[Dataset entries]
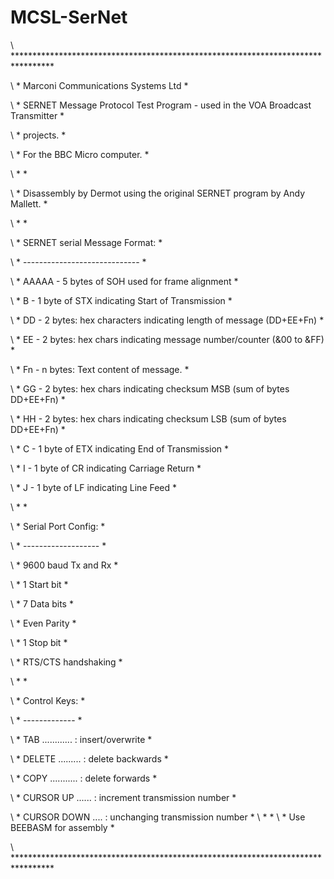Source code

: # MCSL-SerNet

\ *********************************************************************************

\ * Marconi Communications Systems Ltd                                            *

\ * SERNET Message Protocol Test Program - used in the VOA Broadcast Transmitter  *

\ * projects.                                                                     *

\ * For the BBC Micro computer.                                                   *

\ *                                                                               *

\ * Disassembly by Dermot using the original SERNET program by Andy Mallett.      *

\ *                                                                               *

\ * SERNET serial Message Format:                                                 *

\ * -----------------------------                                                 *

\ * AAAAA - 5 bytes of SOH used for frame alignment                               *

\ * B     - 1 byte of STX indicating Start of Transmission                        *

\ * DD    - 2 bytes: hex characters indicating length of message (DD+EE+Fn)       *

\ * EE    - 2 bytes: hex chars indicating message number/counter (&00 to &FF)     *

\ * Fn    - n bytes: Text content of message.                                     *

\ * GG    - 2 bytes: hex chars indicating checksum MSB (sum of bytes DD+EE+Fn)    *

\ * HH    - 2 bytes: hex chars indicating checksum LSB (sum of bytes DD+EE+Fn)    *

\ * C     - 1 byte of ETX indicating End of Transmission                          *

\ * I     - 1 byte of CR indicating Carriage Return                               *

\ * J     - 1 byte of LF indicating Line Feed                                     *

\ *                                                                               *

\ * Serial Port Config:					                                          			  *

\ * -------------------								                                            *

\ * 9600 baud Tx and Rx								                                            *

\ * 1 Start bit									                                                  *

\ * 7 Data bits									                                                  *

\ * Even Parity									                                                  *

\ * 1 Stop bit									                                                  *

\ * RTS/CTS handshaking								                                            *

\ *                                                                               *

\ * Control Keys:								                                                  *

\ * -------------								                                                  *

\ * TAB ............ : insert/overwrite                                           *

\ * DELETE ......... : delete backwards                                           *

\ * COPY ........... : delete forwards                                            *

\ * CURSOR UP ...... : increment transmission number                              *

\ * CURSOR DOWN .... : unchanging transmission number                             *
\ *                                                                               *
\ * Use BEEBASM for assembly                                                      *

\ *********************************************************************************
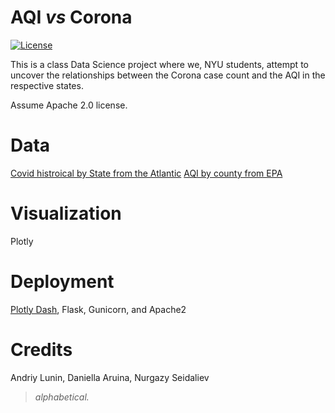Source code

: # AQI _vs_ Corona


[![License](https://img.shields.io/badge/License-Apache%202.0-blue.svg)](https://github.com/moon1ock/AQI_vs_Corona/blob/main/LICENSE)


This is a class Data Science project where we, NYU students, attempt to uncover the relationships between the Corona case count and the AQI in the respective states.

Assume Apache 2.0 license.

# Data

[Covid histroical by State from the Atlantic](https://covidtracking.com/data/download/all-states-history.csv)
[AQI by county from EPA](https://www.epa.gov/outdoor-air-quality-data)


# Visualization

Plotly


# Deployment

[Plotly Dash](https://dash.plotly.com/layout), Flask, Gunicorn, and Apache2



# Credits

Andriy Lunin, Daniella Aruina, Nurgazy Seidaliev
> _alphabetical._ 
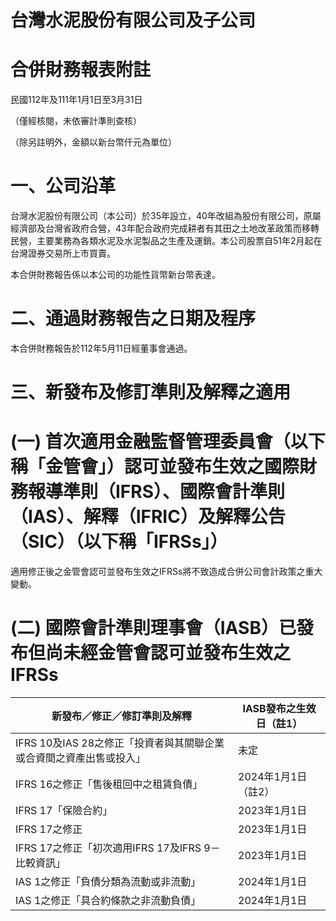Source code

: # 台灣水泥股份有限公司及子公司

# 合併財務報表附註

民國112年及111年1月1日至3月31日

（僅經核閱，未依審計準則查核）

（除另註明外，金額以新台幣仟元為單位）

# 一、公司沿革

台灣水泥股份有限公司（本公司）於35年設立，40年改組為股份有限公司，原屬經濟部及台灣省政府合營，43年配合政府完成耕者有其田之土地改革政策而移轉民營，主要業務為各類水泥及水泥製品之生產及運銷。本公司股票自51年2月起在台灣證券交易所上市買賣。

本合併財務報告係以本公司的功能性貨幣新台幣表達。

# 二、通過財務報告之日期及程序

本合併財務報告於112年5月11日經董事會通過。

# 三、新發布及修訂準則及解釋之適用

# (一) 首次適用金融監督管理委員會（以下稱「金管會」）認可並發布生效之國際財務報導準則（IFRS）、國際會計準則（IAS）、解釋（IFRIC）及解釋公告（SIC）（以下稱「IFRSs」）

適用修正後之金管會認可並發布生效之IFRSs將不致造成合併公司會計政策之重大變動。

# (二) 國際會計準則理事會（IASB）已發布但尚未經金管會認可並發布生效之IFRSs

|新發布／修正／修訂準則及解釋|IASB發布之生效日（註1）|
|---|---|
|IFRS 10及IAS 28之修正「投資者與其關聯企業或合資間之資產出售或投入」|未定|
|IFRS 16之修正「售後租回中之租賃負債」|2024年1月1日（註2）|
|IFRS 17「保險合約」|2023年1月1日|
|IFRS 17之修正|2023年1月1日|
|IFRS 17之修正「初次適用IFRS 17及IFRS 9－比較資訊」|2023年1月1日|
|IAS 1之修正「負債分類為流動或非流動」|2024年1月1日|
|IAS 1之修正「具合約條款之非流動負債」|2024年1月1日|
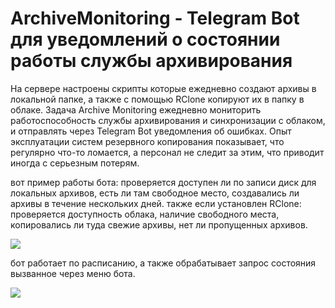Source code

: # ArchiveMonitoring - Telegram Bot для уведомлений о состоянии работы службы архивирования

На сервере настроены скрипты которые ежедневно создают архивы в локальной папке, а также с помощью RClone копируют их в папку в облаке.
Задача Archive Monitoring ежедневно мониторить работоспособность службы архивирования и синхронизации с облаком, и отправлять через Telegram Bot уведомления об ошибках.
Опыт эксплуатации систем резервного копирования показывает, что регулярно что-то ломается, а персонал не следит за этим, что приводит иногда с серьезным потерям.

вот пример работы бота: проверяется доступен ли по записи диск для локальных архивов, есть ли там свободное место, создавались ли архивы в течение нескольких дней.
также если установлен RClone: проверяется доступность облака, наличие свободного места, копировались ли туда свежие архивы, нет ли пропущенных архивов.

![](https://i.imgur.com/8y8gBxF.png)

бот работает по расписанию, а также обрабатывает запрос состояния вызванное через меню бота.

![](https://i.imgur.com/rHlpx6C.png)

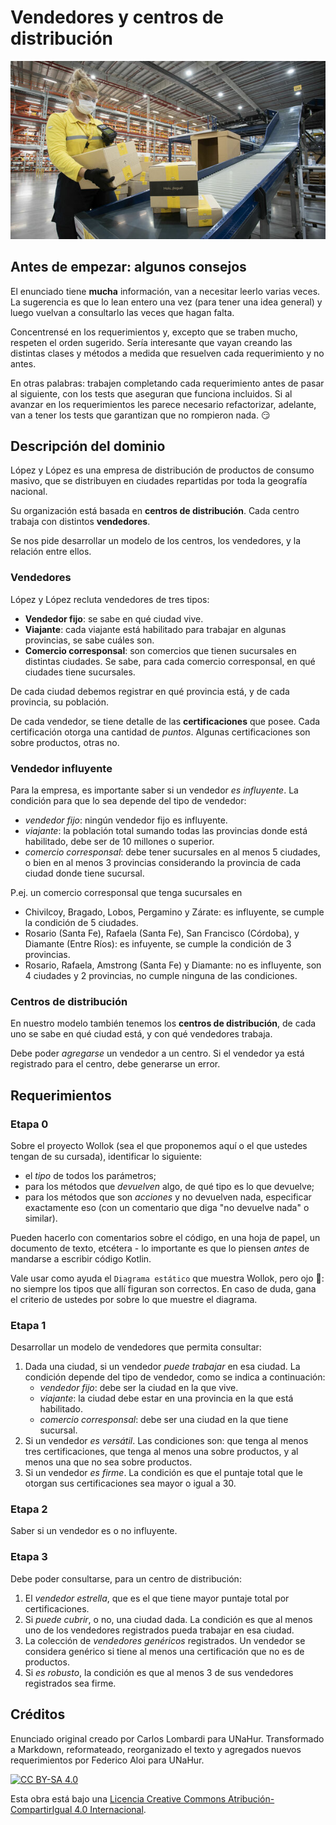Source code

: # Vendedores y centros de distribución

![portada](assets/portada.jpg)

## Antes de empezar: algunos consejos

El enunciado tiene **mucha** información, van a necesitar leerlo varias veces. La sugerencia es que lo lean entero una vez (para tener una idea general) y luego vuelvan a consultarlo las veces que hagan falta.

Concentrensé en los requerimientos y, excepto que se traben mucho, respeten el orden sugerido. Sería interesante que vayan creando las distintas clases y métodos a medida que resuelven cada requerimiento y no antes.

En otras palabras: trabajen completando cada requerimiento antes de pasar al siguiente, con los tests que aseguran que funciona incluidos. Si al avanzar en los requerimientos les parece necesario refactorizar, adelante, van a tener los tests que garantizan que no rompieron nada. :smirk:

## Descripción del dominio

López y López es una empresa de distribución de productos de consumo masivo, que se distribuyen en ciudades repartidas por toda la geografía nacional.

Su organización está basada en **centros de distribución**. Cada centro trabaja con distintos **vendedores**.

Se nos pide desarrollar un modelo de los centros, los vendedores, y la relación entre ellos.

### Vendedores

López y López recluta vendedores de tres tipos:

- **Vendedor fijo**: se sabe en qué ciudad vive.
- **Viajante**: cada viajante está habilitado para trabajar en algunas provincias, se sabe cuáles son.
- **Comercio corresponsal**: son comercios que tienen sucursales en distintas ciudades. Se sabe, para cada comercio corresponsal, en qué ciudades tiene sucursales.

De cada ciudad debemos registrar en qué provincia está, y de cada provincia, su población.

De cada vendedor, se tiene detalle de las **certificaciones** que posee.
Cada certificación otorga una cantidad de _puntos_. Algunas certificaciones son sobre productos, otras no.

### Vendedor influyente

Para la empresa, es importante saber si un vendedor _es influyente_. La condición para que lo sea depende del tipo de vendedor:

- _vendedor fijo_: ningún vendedor fijo es influyente.
- _viajante_: la población total sumando todas las provincias donde está habilitado, debe ser de 10 millones o superior.
- _comercio corresponsal_: debe tener sucursales en al menos 5 ciudades, o bien en al menos 3 provincias considerando la provincia de cada ciudad donde tiene sucursal.

P.ej. un comercio corresponsal que tenga sucursales en

- Chivilcoy, Bragado, Lobos, Pergamino y Zárate: es influyente, se cumple la condición de 5 ciudades.
- Rosario (Santa Fe), Rafaela (Santa Fe), San Francisco (Córdoba), y Diamante (Entre Ríos): es infuyente, se cumple la condición de 3 provincias.
- Rosario, Rafaela, Amstrong (Santa Fe) y Diamante: no es influyente, son 4 ciudades y 2 provincias, no cumple ninguna de las condiciones.

### Centros de distribución

En nuestro modelo también tenemos los **centros de distribución**, de cada uno se sabe en qué ciudad está, y con qué vendedores trabaja.

Debe poder _agregarse_ un vendedor a un centro. Si el vendedor ya está registrado para el centro, debe generarse un error.

## Requerimientos

### Etapa 0

Sobre el proyecto Wollok (sea el que proponemos aquí o el que ustedes tengan de su cursada), identificar lo siguiente:

* el _tipo_ de todos los parámetros;
* para los métodos que _devuelven_ algo, de qué tipo es lo que devuelve;
* para los métodos que son _acciones_ y no devuelven nada, especificar exactamente eso (con un comentario que diga "no devuelve nada" o similar).

Pueden hacerlo con comentarios sobre el código, en una hoja de papel, un documento de texto, etcétera - lo importante es que lo piensen _antes_ de mandarse a escribir código Kotlin.

Vale usar como ayuda el `Diagrama estático` que muestra Wollok, pero ojo :eyes:: no siempre los tipos que allí figuran son correctos. En caso de duda, gana el criterio de ustedes por sobre lo que muestre el diagrama.

### Etapa 1

Desarrollar un modelo de vendedores que permita consultar:

1. Dada una ciudad, si un vendedor _puede trabajar_ en esa ciudad. La condición depende del tipo de vendedor, como se indica a continuación:
   - _vendedor fijo_: debe ser la ciudad en la que vive.
   - _viajante_: la ciudad debe estar en una provincia en la que está habilitado.
   - _comercio corresponsal_: debe ser una ciudad en la que tiene sucursal.
1. Si un vendedor _es versátil_. Las condiciones son: que tenga al menos tres certificaciones, que tenga al menos una sobre productos, y al menos una que no sea sobre productos.
1. Si un vendedor _es firme_. La condición es que el puntaje total que le otorgan sus certificaciones sea mayor o igual a 30.

### Etapa 2

Saber si un vendedor es o no influyente.

### Etapa 3

Debe poder consultarse, para un centro de distribución:

1. El _vendedor estrella_, que es el que tiene mayor puntaje total por certificaciones.
1. Si _puede cubrir_, o no, una ciudad dada. La condición es que al menos uno de los vendedores registrados pueda trabajar en esa ciudad.
1. La colección de _vendedores genéricos_ registrados. Un vendedor se considera genérico si tiene al menos una certificación que no es de productos.
1. Si _es robusto_, la condición es que al menos 3 de sus vendedores registrados sea firme.

## Créditos

Enunciado original creado por Carlos Lombardi para UNaHur. Transformado a Markdown, reformateado, reorganizado el texto y agregados nuevos requerimientos por Federico Aloi para UNaHur.

[![CC BY-SA 4.0][cc-by-sa-image]][cc-by-sa]

Esta obra está bajo una [Licencia Creative Commons Atribución-CompartirIgual 4.0 Internacional][cc-by-sa].

[cc-by-sa]: https://creativecommons.org/licenses/by-sa/4.0/deed.es
[cc-by-sa-image]: https://licensebuttons.net/l/by-sa/4.0/88x31.png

**Exercise:** Go through the records above and copy every line with the word "condición".

**Answer to the problem:**
Para la empresa, es importante saber si un vendedor _es influyente_. La condición para que lo sea depende del tipo de vendedor:
- Chivilcoy, Bragado, Lobos, Pergamino y Zárate: es influyente, se cumple la condición de 5 ciudades.
- Rosario (Santa Fe), Rafaela (Santa Fe), San Francisco (Córdoba), y Diamante (Entre Ríos): es infuyente, se cumple la condición de 3 provincias.
1. Dada una ciudad, si un vendedor _puede trabajar_ en esa ciudad. La condición depende del tipo de vendedor, como se indica a continuación:
1. Si un vendedor _es firme_. La condición es que el puntaje total que le otorgan sus certificaciones sea mayor o igual a 30.
1. Si _puede cubrir_, o no, una ciudad dada. La condición es que al menos uno de los vendedores registrados pueda trabajar en esa ciudad.
1. Si _es robusto_, la condición es que al menos 3 de sus vendedores registrados sea firme.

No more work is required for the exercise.